April 5, 2013

NPM 2013 - E is for Eliot

If there was just one poem I could take with me to a desert island, it would be Four Quartets by T. S. Eliot. Over the years I have read it many times but never the whole thing in one sitting, as it is just too much for simple-me to wrap my heads around in one go. However, time and again, I find I can pick up reading it from mid-way and still take great pleasure in any random excerpt from the poem. The poem, it seems to me, encompasses all of life in it; how then can one excerpt just a few lines and share here? So, I had thought I will not share Eliot's poems today. I know of but have not read any of his other famous poems like The Waste Land ('April is a cruel month', 'Shantih Shantih Shantih', etc.) nor The Love Song of J. Alfred Prufock and thought it doesn't behoove me to excerpt bits of those poems that I have not even read in their entirety. But frankly, though research led me to a few poets whose name starts with E, nothing drew me in. So, here I am... excerpting some lines from each of the four parts of the Four Quartets. And then I have a surprise bonus at the end.


Again, I hate to excerpt lines when every single line is quote-worthy. Please go read the full poem at this site to enjoy it fully. I have randomly chosen some lines to post here and will not get into any discussions about why these lines and why not these other. Onto the excerpts then...

From  Burnt Norton

Time present and time past
Are both perhaps present in time future
And time future contained in time past.
If all time is eternally present
All time is unredeemable.
What might have been is an abstraction
Remaining a perpetual possibility
Only in a world of speculation.
What might have been and what has been
Point to one end, which is always present.
Footfalls echo in the memory
Down the passage which we did not take
Towards the door we never opened
Into the rose-garden.


You say I am repeating
Something I have said before. I shall say it again.
Shall I say it again? In order to arrive there,
To arrive where you are, to get from where you are not,
       You must go by a way wherein there is no ecstacy.
In order to arrive at what you do not know
       You must go by a way which is the way of ignorance.
In order to possess what you do not possess
       You must go by the way of dispossession.
In order to arrive at what you are not
       You must go through the way in which you are not.
And what you do not know is the only thing you know
And what you own is what you do not own
And where you are is where you are not.


     Where is there an end of it, the soundless wailing,
The silent withering of autumn flowers
Dropping their petals and remaining motionless;
Where is there and end to the drifting wreckage,
The prayer of the bone on the beach, the unprayable
Prayer at the calamitous annunciation?
  There is no end, but addition: the trailing
Consequence of further days and hours,
While emotion takes to itself the emotionless
Years of living among the breakage
Of what was believed in as the most reliable-
And therefore the fittest for renunciation.

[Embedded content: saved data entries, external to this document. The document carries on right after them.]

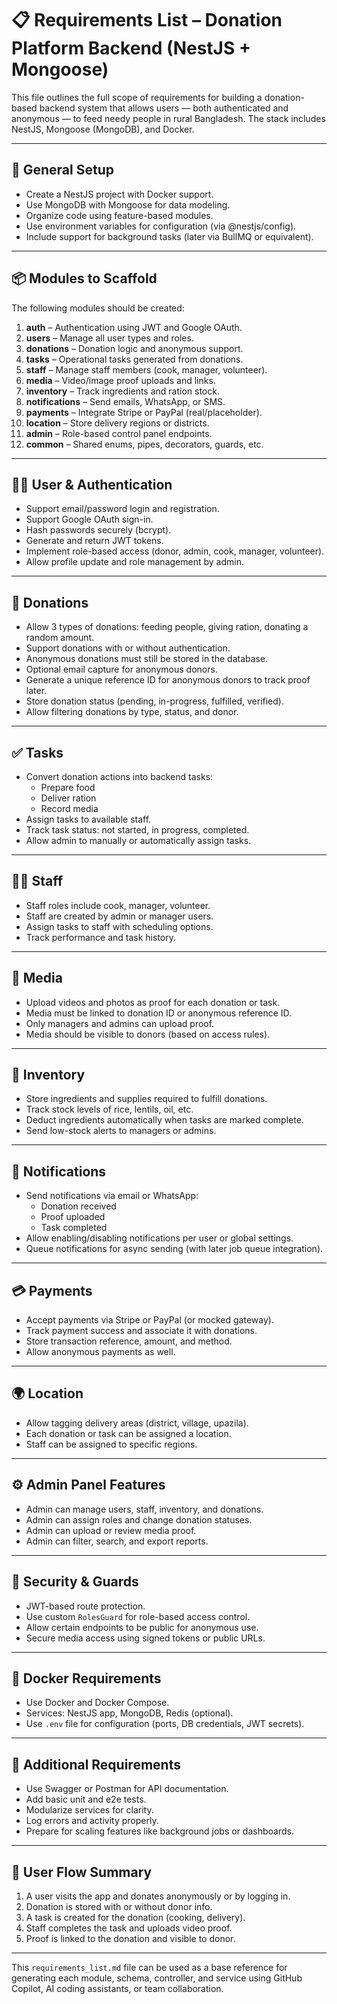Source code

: # 📋 Requirements List – Donation Platform Backend (NestJS + Mongoose)

This file outlines the full scope of requirements for building a donation-based backend system that allows users — both authenticated and anonymous — to feed needy people in rural Bangladesh. The stack includes NestJS, Mongoose (MongoDB), and Docker.

---

## 🧱 General Setup

- Create a NestJS project with Docker support.
- Use MongoDB with Mongoose for data modeling.
- Organize code using feature-based modules.
- Use environment variables for configuration (via @nestjs/config).
- Include support for background tasks (later via BullMQ or equivalent).

---

## 📦 Modules to Scaffold

The following modules should be created:

1. **auth** – Authentication using JWT and Google OAuth.
2. **users** – Manage all user types and roles.
3. **donations** – Donation logic and anonymous support.
4. **tasks** – Operational tasks generated from donations.
5. **staff** – Manage staff members (cook, manager, volunteer).
6. **media** – Video/image proof uploads and links.
7. **inventory** – Track ingredients and ration stock.
8. **notifications** – Send emails, WhatsApp, or SMS.
9. **payments** – Integrate Stripe or PayPal (real/placeholder).
10. **location** – Store delivery regions or districts.
11. **admin** – Role-based control panel endpoints.
12. **common** – Shared enums, pipes, decorators, guards, etc.

---

## 🧑‍💼 User & Authentication

- Support email/password login and registration.
- Support Google OAuth sign-in.
- Hash passwords securely (bcrypt).
- Generate and return JWT tokens.
- Implement role-based access (donor, admin, cook, manager, volunteer).
- Allow profile update and role management by admin.

---

## 🎁 Donations

- Allow 3 types of donations: feeding people, giving ration, donating a random amount.
- Support donations with or without authentication.
- Anonymous donations must still be stored in the database.
- Optional email capture for anonymous donors.
- Generate a unique reference ID for anonymous donors to track proof later.
- Store donation status (pending, in-progress, fulfilled, verified).
- Allow filtering donations by type, status, and donor.

---

## ✅ Tasks

- Convert donation actions into backend tasks:
  - Prepare food
  - Deliver ration
  - Record media
- Assign tasks to available staff.
- Track task status: not started, in progress, completed.
- Allow admin to manually or automatically assign tasks.

---

## 🧑‍🍳 Staff

- Staff roles include cook, manager, volunteer.
- Staff are created by admin or manager users.
- Assign tasks to staff with scheduling options.
- Track performance and task history.

---

## 🎥 Media

- Upload videos and photos as proof for each donation or task.
- Media must be linked to donation ID or anonymous reference ID.
- Only managers and admins can upload proof.
- Media should be visible to donors (based on access rules).

---

## 🧂 Inventory

- Store ingredients and supplies required to fulfill donations.
- Track stock levels of rice, lentils, oil, etc.
- Deduct ingredients automatically when tasks are marked complete.
- Send low-stock alerts to managers or admins.

---

## 🔔 Notifications

- Send notifications via email or WhatsApp:
  - Donation received
  - Proof uploaded
  - Task completed
- Allow enabling/disabling notifications per user or global settings.
- Queue notifications for async sending (with later job queue integration).

---

## 💳 Payments

- Accept payments via Stripe or PayPal (or mocked gateway).
- Track payment success and associate it with donations.
- Store transaction reference, amount, and method.
- Allow anonymous payments as well.

---

## 🌍 Location

- Allow tagging delivery areas (district, village, upazila).
- Each donation or task can be assigned a location.
- Staff can be assigned to specific regions.

---

## ⚙️ Admin Panel Features

- Admin can manage users, staff, inventory, and donations.
- Admin can assign roles and change donation statuses.
- Admin can upload or review media proof.
- Admin can filter, search, and export reports.

---

## 🔐 Security & Guards

- JWT-based route protection.
- Use custom `RolesGuard` for role-based access control.
- Allow certain endpoints to be public for anonymous use.
- Secure media access using signed tokens or public URLs.

---

## 🐳 Docker Requirements

- Use Docker and Docker Compose.
- Services: NestJS app, MongoDB, Redis (optional).
- Use `.env` file for configuration (ports, DB credentials, JWT secrets).

---

## 🧩 Additional Requirements

- Use Swagger or Postman for API documentation.
- Add basic unit and e2e tests.
- Modularize services for clarity.
- Log errors and activity properly.
- Prepare for scaling features like background jobs or dashboards.

---

## 🧠 User Flow Summary

1. A user visits the app and donates anonymously or by logging in.
2. Donation is stored with or without donor info.
3. A task is created for the donation (cooking, delivery).
4. Staff completes the task and uploads video proof.
5. Proof is linked to the donation and visible to donor.

---

This `requirements_list.md` file can be used as a base reference for generating each module, schema, controller, and service using GitHub Copilot, AI coding assistants, or team collaboration.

We shall not cease from exploration
And the end of all our exploring
Will be to arrive where we started
And know the place for the first time.
Through the unknown, unremembered gate
When the last of earth left to discover
Is that which was the beginning;
At the source of the longest river
The voice of the hidden waterfall
And the children in the apple-tree
Not known, because not looked for
But heard, half-heard, in the stillness
Between two waves of the sea.
Quick now, here, now, always—
A condition of complete simplicity
(Costing not less than everything)
And all shall be well and
All manner of thing shall be well
When the tongues of flames are in-folded
Into the crowned knot of fire
And the fire and the rose are one.


A long time ago, Slate.com had an article where they had a short mp3 of T. S. Eliot himself reading parts of Burnt Norton. But it was later taken down and though I've looked for it, I have never found it again. So, imagine my surprise when I ran into this just now! T. S. Eliot reading the ENTIRE poem! Today, I won't make the same mistake again and have downloaded this for my archives! I usually do not tune into spoken/read poetry easily but when the poet himself reads his poem, it adds to the poem thanks to the poet reading it with the stresses, pauses, etc that he had in mind. This may not always be true but in this case, it really works for me. For me, hearing Eliot's voice reading this poem is magical!